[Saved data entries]
++++++

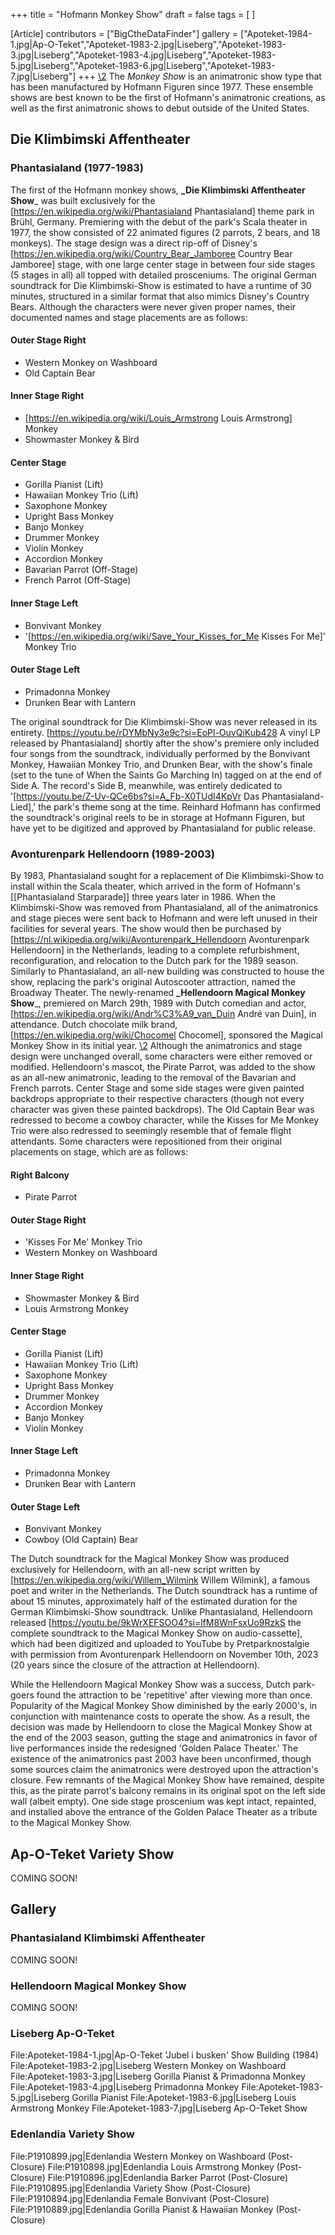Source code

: +++
title = "Hofmann Monkey Show"
draft = false
tags = [ ]

[Article]
contributors = ["BigCtheDataFinder"]
gallery = ["Apoteket-1984-1.jpg|Ap-O-Teket","Apoteket-1983-2.jpg|Liseberg","Apoteket-1983-3.jpg|Liseberg","Apoteket-1983-4.jpg|Liseberg","Apoteket-1983-5.jpg|Liseberg","Apoteket-1983-6.jpg|Liseberg","Apoteket-1983-7.jpg|Liseberg"]
+++
[\2](\1)
The _Monkey Show_ is an animatronic show type that has been manufactured by Hofmann Figuren since 1977. These ensemble shows are best known to be the first of Hofmann's animatronic creations, as well as the first animatronic shows to debut outside of the United States.

##  Die Klimbimski Affentheater ## 

###  Phantasialand (1977-1983) ### 
The first of the Hofmann monkey shows, **_Die Klimbimski Affentheater Show**_ was built exclusively for the [https://en.wikipedia.org/wiki/Phantasialand Phantasialand] theme park in Brühl, Germany. Premiering with the debut of the park's Scala theater in 1977, the show consisted of 22 animated figures (2 parrots, 2 bears, and 18 monkeys). The stage design was a direct rip-off of Disney's [https://en.wikipedia.org/wiki/Country_Bear_Jamboree Country Bear Jamboree] stage, with one large center stage in between four side stages (5 stages in all) all topped with detailed prosceniums. The original German soundtrack for Die Klimbimski-Show is estimated to have a runtime of 30 minutes, structured in a similar format that also mimics Disney's Country Bears. Although the characters were never given proper names, their documented names and stage placements are as follows:

####  Outer Stage Right #### 

* Western Monkey on Washboard
* Old Captain Bear

####  Inner Stage Right #### 

* [https://en.wikipedia.org/wiki/Louis_Armstrong Louis Armstrong] Monkey
* Showmaster Monkey & Bird

####  Center Stage #### 

* Gorilla Pianist (Lift)
* Hawaiian Monkey Trio (Lift)
* Saxophone Monkey
* Upright Bass Monkey
* Banjo Monkey
* Drummer Monkey
* Violin Monkey
* Accordion Monkey
* Bavarian Parrot (Off-Stage)
* French Parrot (Off-Stage)

####  Inner Stage Left #### 

* Bonvivant Monkey
* '[https://en.wikipedia.org/wiki/Save_Your_Kisses_for_Me Kisses For Me]' Monkey Trio

####  Outer Stage Left #### 

* Primadonna Monkey
* Drunken Bear with Lantern

The original soundtrack for Die Klimbimski-Show was never released in its entirety. [https://youtu.be/rDYMbNy3e9c?si=EoPl-OuvQiKub428 A vinyl LP released by Phantasialand] shortly after the show's premiere only included four songs from the soundtrack, individually performed by the Bonvivant Monkey, Hawaiian Monkey Trio, and Drunken Bear, with the show's finale (set to the tune of When the Saints Go Marching In) tagged on at the end of Side A. The record's Side B, meanwhile, was entirely dedicated to '[https://youtu.be/Z-Uv-QCe6bs?si=A_Fb-X0TUdI4KpVr Das Phantasialand-Lied],' the park's theme song at the time. Reinhard Hofmann has confirmed the soundtrack's original reels to be in storage at Hofmann Figuren, but have yet to be digitized and approved by Phantasialand for public release.

###  Avonturenpark Hellendoorn (1989-2003) ### 
By 1983, Phantasialand sought for a replacement of Die Klimbimski-Show to install within the Scala theater, which arrived in the form of Hofmann's [[Phantasialand Starparade]] three years later in 1986. When the Klimbimski-Show was removed from Phantasialand, all of the animatronics and stage pieces were sent back to Hofmann and were left unused in their facilities for several years. The show would then be purchased by [https://nl.wikipedia.org/wiki/Avonturenpark_Hellendoorn Avonturenpark Hellendoorn] in the Netherlands, leading to a complete refurbishment, reconfiguration, and relocation to the Dutch park for the 1989 season. Similarly to Phantasialand, an all-new building was constructed to house the show, replacing the park's original Autoscooter attraction, named the Broadway Theater. The newly-renamed **_Hellendoorn Magical Monkey Show**_, premiered on March 29th, 1989 with Dutch comedian and actor, [https://en.wikipedia.org/wiki/Andr%C3%A9_van_Duin André van Duin], in attendance. Dutch chocolate milk brand, [https://en.wikipedia.org/wiki/Chocomel Chocomel], sponsored the Magical Monkey Show in its initial year.
[\2](\1)
Although the animatronics and stage design were unchanged overall, some characters were either removed or modified. Hellendoorn's mascot, the Pirate Parrot, was added to the show as an all-new animatronic, leading to the removal of the Bavarian and French parrots. Center Stage and some side stages were given painted backdrops appropriate to their respective characters (though not every character was given these painted backdrops). The Old Captain Bear was redressed to become a cowboy character, while the Kisses for Me Monkey Trio were also redressed to seemingly resemble that of female flight attendants. Some characters were repositioned from their original placements on stage, which are as follows:

####  Right Balcony #### 

* Pirate Parrot

####  Outer Stage Right #### 

* 'Kisses For Me' Monkey Trio
* Western Monkey on Washboard

####  Inner Stage Right #### 

* Showmaster Monkey & Bird
* Louis Armstrong Monkey

####  Center Stage #### 

* Gorilla Pianist (Lift)
* Hawaiian Monkey Trio (Lift)
* Saxophone Monkey
* Upright Bass Monkey
* Drummer Monkey
* Accordion Monkey
* Banjo Monkey
* Violin Monkey

####  Inner Stage Left #### 

* Primadonna Monkey
* Drunken Bear with Lantern

####  Outer Stage Left #### 

* Bonvivant Monkey
* Cowboy (Old Captain) Bear

The Dutch soundtrack for the Magical Monkey Show was produced exclusively for Hellendoorn, with an all-new script written by [https://en.wikipedia.org/wiki/Willem_Wilmink Willem Wilmink], a famous poet and writer in the Netherlands. The Dutch soundtrack has a runtime of about 15 minutes, approximately half of the estimated duration for the German Klimbimski-Show soundtrack. Unlike Phantasialand, Hellendoorn released [https://youtu.be/9kWrXEFSOO4?si=lfM8WnFsxUo9RzkS the complete soundtrack to the Magical Monkey Show on audio-cassette], which had been digitized and uploaded to YouTube by Pretparknostalgie with permission from Avonturenpark Hellendoorn on November 10th, 2023 (20 years since the closure of the attraction at Hellendoorn).

While the Hellendoorn Magical Monkey Show was a success, Dutch park-goers found the attraction to be 'repetitive' after viewing more than once. Popularity of the Magical Monkey Show diminished by the early 2000's, in conjunction with maintenance costs to operate the show. As a result, the decision was made by Hellendoorn to close the Magical Monkey Show at the end of the 2003 season, gutting the stage and animatronics in favor of live performances inside the redesigned 'Golden Palace Theater.' The existence of the animatronics past 2003 have been unconfirmed, though some sources claim the animatronics were destroyed upon the attraction's closure. Few remnants of the Magical Monkey Show have remained, despite this, as the pirate parrot's balcony remains in its original spot on the left side wall (albeit empty). One side stage proscenium was kept intact, repainted, and installed above the entrance of the Golden Palace Theater as a tribute to the Magical Monkey Show.

##  Ap-O-Teket Variety Show ## 
COMING SOON!

##  Gallery ## 

###  Phantasialand Klimbimski Affentheater ### 
COMING SOON!

###  Hellendoorn Magical Monkey Show ### 
COMING SOON!

###  Liseberg Ap-O-Teket ### 
<gallery>
File:Apoteket-1984-1.jpg|Ap-O-Teket 'Jubel i busken' Show Building (1984)
File:Apoteket-1983-2.jpg|Liseberg Western Monkey on Washboard
File:Apoteket-1983-3.jpg|Liseberg Gorilla Pianist & Primadonna Monkey
File:Apoteket-1983-4.jpg|Liseberg Primadonna Monkey
File:Apoteket-1983-5.jpg|Liseberg Gorilla Pianist
File:Apoteket-1983-6.jpg|Liseberg Louis Armstrong Monkey
File:Apoteket-1983-7.jpg|Liseberg Ap-O-Teket Show
</gallery>

###  Edenlandia Variety Show ### 
<gallery>
File:P1910899.jpg|Edenlandia Western Monkey on Washboard (Post-Closure)
File:P1910898.jpg|Edenlandia Louis Armstrong Monkey (Post-Closure)
File:P1910896.jpg|Edenlandia Barker Parrot (Post-Closure)
File:P1910895.jpg|Edenlandia Variety Show (Post-Closure)
File:P1910894.jpg|Edenlandia Female Bonvivant (Post-Closure)
File:P1910889.jpg|Edenlandia Gorilla Pianist & Hawaiian Monkey (Post-Closure)
</gallery>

++++++

> TASK PROMPT
Beginning with the first line of the records, write out every line up to and including the one with "Me]' Monkey Trio", exactly, and omit all pictures.

> TASK RESULT
Source code

: +++
title = "Hofmann Monkey Show"
draft = false
tags = [ ]

[Article]
contributors = ["BigCtheDataFinder"]
gallery = ["Apoteket-1984-1.jpg|Ap-O-Teket","Apoteket-1983-2.jpg|Liseberg","Apoteket-1983-3.jpg|Liseberg","Apoteket-1983-4.jpg|Liseberg","Apoteket-1983-5.jpg|Liseberg","Apoteket-1983-6.jpg|Liseberg","Apoteket-1983-7.jpg|Liseberg"]
+++
[\2](\1)
The _Monkey Show_ is an animatronic show type that has been manufactured by Hofmann Figuren since 1977. These ensemble shows are best known to be the first of Hofmann's animatronic creations, as well as the first animatronic shows to debut outside of the United States.

##  Die Klimbimski Affentheater ## 

###  Phantasialand (1977-1983) ### 
The first of the Hofmann monkey shows, **_Die Klimbimski Affentheater Show**_ was built exclusively for the [https://en.wikipedia.org/wiki/Phantasialand Phantasialand] theme park in Brühl, Germany. Premiering with the debut of the park's Scala theater in 1977, the show consisted of 22 animated figures (2 parrots, 2 bears, and 18 monkeys). The stage design was a direct rip-off of Disney's [https://en.wikipedia.org/wiki/Country_Bear_Jamboree Country Bear Jamboree] stage, with one large center stage in between four side stages (5 stages in all) all topped with detailed prosceniums. The original German soundtrack for Die Klimbimski-Show is estimated to have a runtime of 30 minutes, structured in a similar format that also mimics Disney's Country Bears. Although the characters were never given proper names, their documented names and stage placements are as follows:

####  Outer Stage Right #### 

* Western Monkey on Washboard
* Old Captain Bear

####  Inner Stage Right #### 

* [https://en.wikipedia.org/wiki/Louis_Armstrong Louis Armstrong] Monkey
* Showmaster Monkey & Bird

####  Center Stage #### 

* Gorilla Pianist (Lift)
* Hawaiian Monkey Trio (Lift)
* Saxophone Monkey
* Upright Bass Monkey
* Banjo Monkey
* Drummer Monkey
* Violin Monkey
* Accordion Monkey
* Bavarian Parrot (Off-Stage)
* French Parrot (Off-Stage)

####  Inner Stage Left #### 

* Bonvivant Monkey
* '[https://en.wikipedia.org/wiki/Save_Your_Kisses_for_Me Kisses For Me]' Monkey Trio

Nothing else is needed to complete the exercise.